Reuben Wu on photographing Svalbard
In 2011, English photographer Reuben Wu visited Svalbard, the Arctic archipelago located midway between Norway and the North Pole. There he captured the terrifying and beautiful extremes of the islands in a brilliant collection of photographs, some of which can be viewed below. Here, arts editor Jordan Ogg asks him why he chose to visit the barren islands at the edge of the world.
"I first heard of Svalbard when I was researching locations in the Arctic to photograph. I was interested primarily in settlements in remote and extreme locations, the scarcity of light over winter and the strangeness of the landscape. What also drew me was the history and the preserved remains of abandoned mining towns in even farther flung areas of the archipelago, and places which are simply there because of the remoteness, like the Global Seed Vault.
"I initially went to Tromsø at the northern tip of the Norwegian mainland in February 2010. The low angle of the sun all day really altered my sense of time and bathed the whole city in such an incredible hue, but I wanted to go even further north and to leave behind the environment of a city. It was the next year when I was able to go to Spitsbergen, in February, just as the sun starts to emerge after months of darkness. My friend and I barely spent any time in the largest town of Longyearbyen, as we were out 'in the field' going cross-country on snowmobiles and sleeping in tiny sheds. The sun was even lower than it had been in Tromsø, barely skimming the horizon."
JO: People who journey so far north often speak of having special experiences in relation to nature, place, space and time. Is this something you can identify with?
"Svalbard isn't a place where people live in comfort. Longyearbyen is an inhospitable place in the winter time. It is the only place in the world where natural burial is illegal, as the environmental conditions mean that dead bodies simply will not decompose. Out in the field, it really came to me that I was in a completely alien place. No settlements, no other travellers, no trees. The only sign of humanity were ruined trappers' huts and ghost towns.
"Humans don't belong there and they can't survive without huge effort. I found that I had stopped thinking about life at home and had become completely absorbed by the environment – a bizarre sensory deprivation where I became unable to judge the existence of anything apart from the shape of my travelling companion in front of me. My whole experience there seemed hallucinatory, yet it felt more real than any other place I've travelled to."
JO: If you could go back again, what would you take with you and what would you leave behind?
"I would like to go back with more time on my hands. A week didn't really cut it. It's a relatively small island but there is so much to see and it's very difficult to get to those often remote places, especially in winter. For example I'd like to spend a couple of nights at the abandoned town of Pyramiden and visit Barentsburg. I'd also leave all the cameras at home which broke in the bitter cold. Unfortunately I still don't have a camera that I can completely rely on in these conditions."
JO: What’s are your lasting impressions?
"The northern lights, finally making a surprise appearance the night before we left, and, the vivid memory of speeding along the frozen Tempelfjord towards the setting sun, cutting through swathes of golden spindrift."

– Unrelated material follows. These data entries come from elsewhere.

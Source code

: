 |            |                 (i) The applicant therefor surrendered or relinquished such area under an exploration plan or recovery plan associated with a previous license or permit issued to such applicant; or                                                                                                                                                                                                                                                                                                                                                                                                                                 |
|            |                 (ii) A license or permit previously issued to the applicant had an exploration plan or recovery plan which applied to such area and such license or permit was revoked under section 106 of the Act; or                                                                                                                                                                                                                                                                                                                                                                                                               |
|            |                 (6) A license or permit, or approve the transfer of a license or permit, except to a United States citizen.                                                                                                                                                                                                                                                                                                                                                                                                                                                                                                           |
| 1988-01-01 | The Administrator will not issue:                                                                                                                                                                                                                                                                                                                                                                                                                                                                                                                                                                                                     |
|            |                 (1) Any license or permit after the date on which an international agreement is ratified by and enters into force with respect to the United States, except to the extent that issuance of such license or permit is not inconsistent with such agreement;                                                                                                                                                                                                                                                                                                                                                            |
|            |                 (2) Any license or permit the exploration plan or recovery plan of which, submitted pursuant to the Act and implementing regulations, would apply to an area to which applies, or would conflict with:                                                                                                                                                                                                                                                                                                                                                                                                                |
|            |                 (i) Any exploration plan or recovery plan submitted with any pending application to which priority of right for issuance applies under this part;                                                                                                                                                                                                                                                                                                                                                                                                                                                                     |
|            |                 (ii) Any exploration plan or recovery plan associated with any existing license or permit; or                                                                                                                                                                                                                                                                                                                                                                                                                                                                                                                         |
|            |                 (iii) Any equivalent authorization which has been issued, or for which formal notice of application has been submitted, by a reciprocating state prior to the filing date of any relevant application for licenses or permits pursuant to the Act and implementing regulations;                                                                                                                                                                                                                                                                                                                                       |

JO: I’ve been looking around your website and notice several images of abandoned buildings. What draws you to these spaces?
"I like JG Ballard, Philip K Dick and the films of Andrei Tarkovsky amongst others. A lot of my visual inspiration comes from those stories and the themes of ruin, decay and time run through a lot of them. I think abandoned buildings separate themselves from their original purpose of existence by the path of time. They signify that everything will come to an end, and we only have a short time to look around before we die.
"Hitler once told Albert Speer to design his buildings in a way that they would make 'good ruins'. It's totally bizarre and terrifying to consider any building in use now as a future ruin."
Click on any thumbnail to view the full size gallery.
Reuben Wu was born in 1975 and grew up in North West England. He graduated from Sheffield Hallam University in 1997 and later studied at Liverpool University before becoming an industrial designer. Aside from his photography, he is a producer, musician and DJ with synth-pop group Ladytron.